Focusing on the controls on the left, users first can subset the elite into either officials active during the 18th CC or the 19th CC to see the key characteristics of those elite. Another control allows users to subset the elite by party ranks, including Politburo Standing Committee members, Politburo members, Central Committee full or alternate members, and provincial standing committee members.
Users can further subset the elite into those born before 1962 and those born in or after 1962. 1962 is chosen as a cutoff because those born after 1962 can still serve an additional 5 years as a ministerial level official and an additional 10 years as a Politburo member after the 2022 20th Party Congress. One can see the post 1962 cohort as the future leaders of China, whereas those born prior to 1962 are the past and current leaders of China.

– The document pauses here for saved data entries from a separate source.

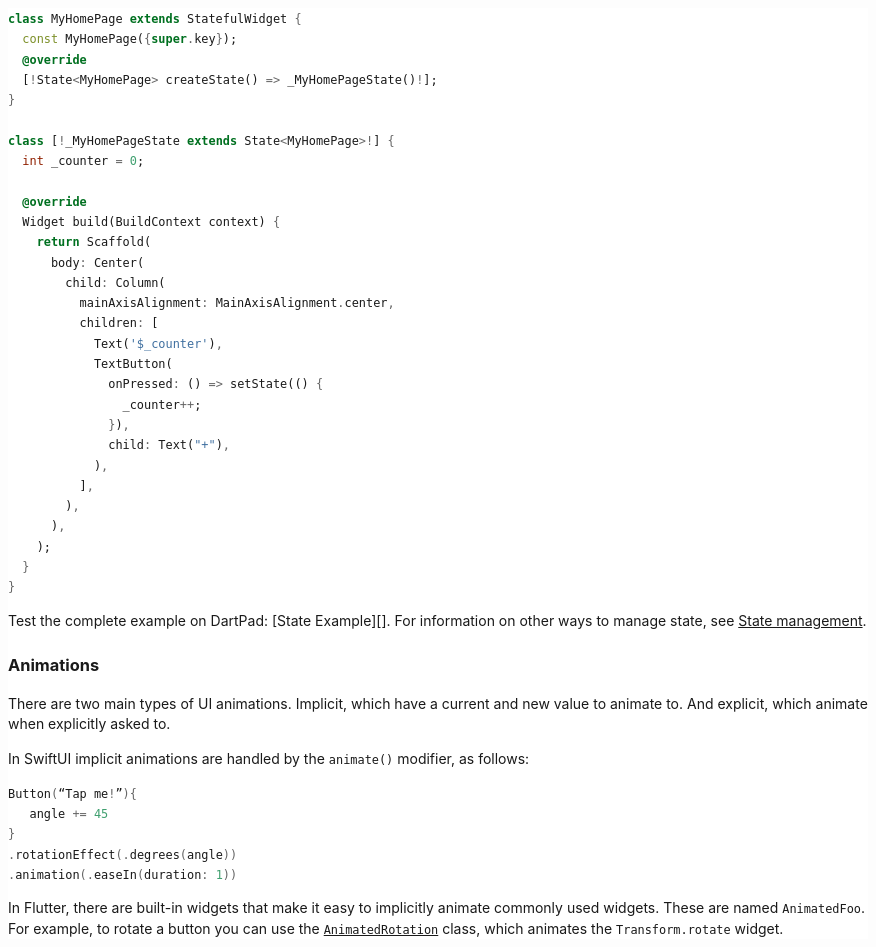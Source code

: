 <?code-excerpt "lib/state.dart (State)"?>
```dart
class MyHomePage extends StatefulWidget {
  const MyHomePage({super.key});
  @override
  [!State<MyHomePage> createState() => _MyHomePageState()!];
}

class [!_MyHomePageState extends State<MyHomePage>!] {
  int _counter = 0;

  @override
  Widget build(BuildContext context) {
    return Scaffold(
      body: Center(
        child: Column(
          mainAxisAlignment: MainAxisAlignment.center,
          children: [
            Text('$_counter'),
            TextButton(
              onPressed: () => setState(() {
                _counter++;
              }),
              child: Text("+"),
            ),
          ],
        ),
      ),
    );
  }
}
```

Test the complete example on DartPad: [State Example][]. For information on other ways to manage state, see [State management][].

### Animations

There are two main types of UI animations. Implicit, 
which have a current and new value to animate to. And explicit, 
which animate when explicitly asked to.

In SwiftUI implicit animations are handled by the `animate()` modifier, 
as follows:

```swift
Button(“Tap me!”){
   angle += 45
}
.rotationEffect(.degrees(angle))
.animation(.easeIn(duration: 1))
```

In Flutter, there are built-in widgets that make it easy to 
implicitly animate commonly used widgets. These are named `AnimatedFoo`. 
For example, to rotate a button you can use the 
[`AnimatedRotation`][] class, which animates the 
`Transform.rotate` widget.


[StackOverflow]: {{site.so}}/questions/46241071/create-signature-area-for-mobile-app-in-dart-flutter
[Add Flutter to existing app]: {{site.url}}/development/add-to-app
[Adding Assets and Images in Flutter]: {{site.url}}/development/ui/assets-and-images
[Animation & Motion widgets]: {{site.url}}/development/ui/widgets/animation
[Animations overview]: {{site.url}}/development/ui/animations
[Animations tutorial]: {{site.url}}/development/ui/animations/tutorial
[Apple's iOS design language]: {{site.apple-dev}}/design/resources
[`AppLifecycleState` documentation]: {{site.api}}/flutter/dart-ui/AppLifecycleState.html
[arb]: {{site.github}}/googlei18n/app-resource-bundle
[`AssetBundle`]: {{site.api}}/flutter/services/AssetBundle-class.html
[`cloud_firestore`]: {{site.pub-pkg}}/cloud_firestore
[composing]: {{site.url}}/resources/architectural-overview#composition
[Cupertino library]: {{site.api}}/flutter/cupertino/cupertino-library.html
[Cupertino widgets]: {{site.url}}/development/ui/widgets/cupertino
[developing packages and plugins]: {{site.url}}/development/packages-and-plugins/developing-packages
[`devicePixelRatio`]: {{site.api}}/flutter/dart-ui/FlutterView/devicePixelRatio.html
[DevTools]: {{site.url}}/development/tools/devtools
[existing plugin]: {{site.pub}}/flutter
[`firebase_admob`]: {{site.pub-pkg}}/firebase_admob
[`firebase_analytics`]: {{site.pub-pkg}}/firebase_analytics
[`firebase_auth`]: {{site.pub-pkg}}/firebase_auth
[`firebase_core`]: {{site.pub-pkg}}/firebase_core
[`firebase_database`]: {{site.pub-pkg}}/firebase_database
[`firebase_messaging`]: {{site.pub-pkg}}/firebase_messaging
[`firebase_storage`]: {{site.pub-pkg}}/firebase_storage
[first party plugins]: {{site.pub}}/flutter/packages?q=firebase
[`flutter_facebook_login`]: {{site.pub-pkg}}/flutter_facebook_login
[Flutter cookbook]: {{site.url}}/cookbook
[Flutter Youtube channel]: {{site.youtube-site}}/flutterdev
[`geolocator`]: {{site.pub-pkg}}/geolocator
[`http` package]: {{site.pub-pkg}}/http
[Human Interface Guidelines]: {{site.apple-dev}}/ios/human-interface-guidelines/overview/themes/
[`camera`]: {{site.pub-pkg}}/camera
[internationalization guide]: {{site.url}}/development/accessibility-and-localization/internationalization
[`intl`]: {{site.pub-pkg}}/intl
[`intl_translation`]: {{site.pub-pkg}}/intl_translation
[Introduction to declarative UI]: {{site.url}}/get-started/flutter-for/declarative
[layout tutorial]: {{site.url}}/development/ui/widgets/layout
[`Localizations`]: {{site.api}}/flutter/widgets/Localizations-class.html
[Material Components]: {{site.material}}/develop/flutter/
[Material Design guidelines]: {{site.material}}/design/
[optimized for all platforms]: {{site.material}}/design/platform-guidance/cross-platform-adaptation.html#cross-platform-guidelines
[Platform adaptations]: {{site.url}}/resources/platform-adaptations
[platform channel]: {{site.url}}/development/platform-integration/platform-channels
[plugins]: {{site.url}}/development/packages-and-plugins/using-packages
[pub.dev]: {{site.pub}}/flutter/packages
[publish it on pub.dev]: {{site.url}}/development/packages-and-plugins/developing-packages#publish
[Retrieve the value of a text field]: {{site.url}}/cookbook/forms/retrieve-input
[Shared Preferences plugin]: {{site.pub-pkg}}/shared_preferences
[SQFlite]: {{site.pub-pkg}}/sqflite
[`TextEditingController`]: {{site.api}}/flutter/widgets/TextEditingController-class.html
[`url_launcher`]: {{site.pub-pkg}}/url_launcher
[widget]: {{site.url}}/resources/architectural-overview#widgets
[widget catalog]: {{site.url}}/development/ui/widgets/layout
[`Window.locale`]: {{site.api}}/flutter/dart-ui/Window/locale.html
[write your own]: {{site.url}}/development/packages-and-plugins/developing-packages
[Understanding constraints]: {{site.url}}/development/ui/layout/constraints
[`WidgetApp`]: {{site.api}}/flutter/widgets/WidgetsApp-class.html
[`CupertinoApp`]: {{site.api}}/flutter/cupertino/CupertinoApp-class.html
[`Center`]: {{site.api}}/flutter/widgets/Center-class.html
[`CupertinoButton`]: {{site.api}}/flutter/cupertino/CupertinoButton-class.html
[`Row`]: {{site.api}}/flutter/widgets/Row-class.html
[`Column`]: {{site.api}}/flutter/widgets/Column-class.html
[`ListView`]: {{site.api}}/flutter/widgets/ListView-class.html
[`ListTitle`]: {{site.api}}/flutter/widgets/ListTitle-class.html
[`GridView`]: {{site.api}}/flutter/widgets/GridView-class.html
[`SingleChildScrollView`]: {{site.api}}/flutter/widgets/SingleChildScrollView-class.html
[`LayoutBuilder`]: {{site.api}}/flutter/widgets/LayoutBuilder-class.html
[`AnimatedRotation`]: {{site.api}}/flutter/widgets/AnimatedRotation-class.html
[`TweenAnimationBuilder`]: {{site.api}}/flutter/widgets/TweenAnimationBuilder-class.html
[`RotationTransition`]: {{site.api}}/flutter/widgets/RotationTransition-class.html
[`Navigator`]: {{site.api}}/flutter/widgets/Navigator-class.html
[`StatefulWidget`]: {{site.api}}/flutter/widgets/StatefulWidget-class.html
[State management]:  {{site.url}}/development/data-and-backend/state-mgmt
[Wonderous]: https://flutter.gskinner.com/wonderous/?utm_source=flutterdocs&utm_medium=docs&utm_campaign=iosdevs
[video_player]: {{site.pub-pkg}}/video_player
[video_player example]: {{site.pub-pkg}}/video_player/example 
[Creating responsive and adaptive apps]: {{site.url}}/development/ui/layout/adaptive-responsive
[`MediaQuery.of()`]: {{site.api}}/flutter/widgets/MediaQuery-class.html
[`CustomPaint`]: {{site.api}}/flutter/widgets/CustomPaint-class.html
[`CustomPainter`]: {{site.api}}/flutter/rendering/CustomPainter-class.html
[`Image`]: {{site.api}}/flutter/widgets/Image-class.html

Furthermore, users can examine the characteristics of the elite by their alma mater (BA, MA, or PhD). Finally, users can control the language of the output, English or Chinese.
As an example, one can use the controls on the left side to examine the characteristics of 19th CC alternate Central Committee members who were born after 1962 and are Peking University alums. It turns out there are only two, Chen Gang and Li Xiaobo. In contrast, Tsinghua alums occupy 6 current alternate seats in the Central Committee. Among these eight current alternate members of the Central Committee from China’s top universities, only one is a woman, Tsinghua University Party Secretary Chen Xu.
Insights from Our Data
Among this powerful elite which include all Central Committee members and provincial standing committee members, the share of women has gone up from a dismal 7.6% to a still-dismal 8.4% from the 18th CC to the 19th CC. Among the post-62 cohort active in the 19th CC, only 11% of the elite are women. To be sure, as more cadres in the post-62 cohort enter the vice-provincial elite, the share of women may rise, but it would be surprising if this cohort had more than 15% of women in the end, which, again, is still dismal. The small share of women among the more promising members of the post-62 cohort suggests that the gender pattern in the CCP elite will continue with the dismal status quo of one female Politburo member at each congress, along with two to four full Central Committee members and a handful of alternate members. This status quo may well persist until the 22th Party Congress in 2032, based on current trajectories.
Among the 19th CC elite, there are only 19 Tsinghua undergraduates and 37 Peking University undergraduates out of 1021 elite. The other top grantors of undergraduate degrees to the Chinese elite include Renmin University, Nanjing University, the Central Party School, and the National Defense University. The majority of the CCP elite graduated from one of the over one hundred lesser known universities in China. Although in recent years, many have pursued graduate degrees, fewer than one hundred have obtained their master degrees from Peking U, Tsinghua, or Renmin, whereas 132 of the elite obtained master degrees from the Central Party School. Even among the elite born after 1962, only a small share obtained bachelors or masters from Peking, Tsinghua, or Renmin.
Following Koss’ observation of higher party membership density in former CCP base areas, we find that the party elite’s native place density is much higher in the former base areas of the Eighth Route Army and the New Fourth Army.[2]The provinces of Shandong, Hebei, Henan, Jiangsu, and Anhui produced close to 40% of the 19th CC elite. Meanwhile, Guangdong, which had no major base area but has been one of the wealthiest areas of China since 1978, produced only 13 political elite out of a cohort of over 1000 in the 19th CC. This persistence in party member density is surprising given that 70 years have passed since all of mainland China has been liberated by CCP forces.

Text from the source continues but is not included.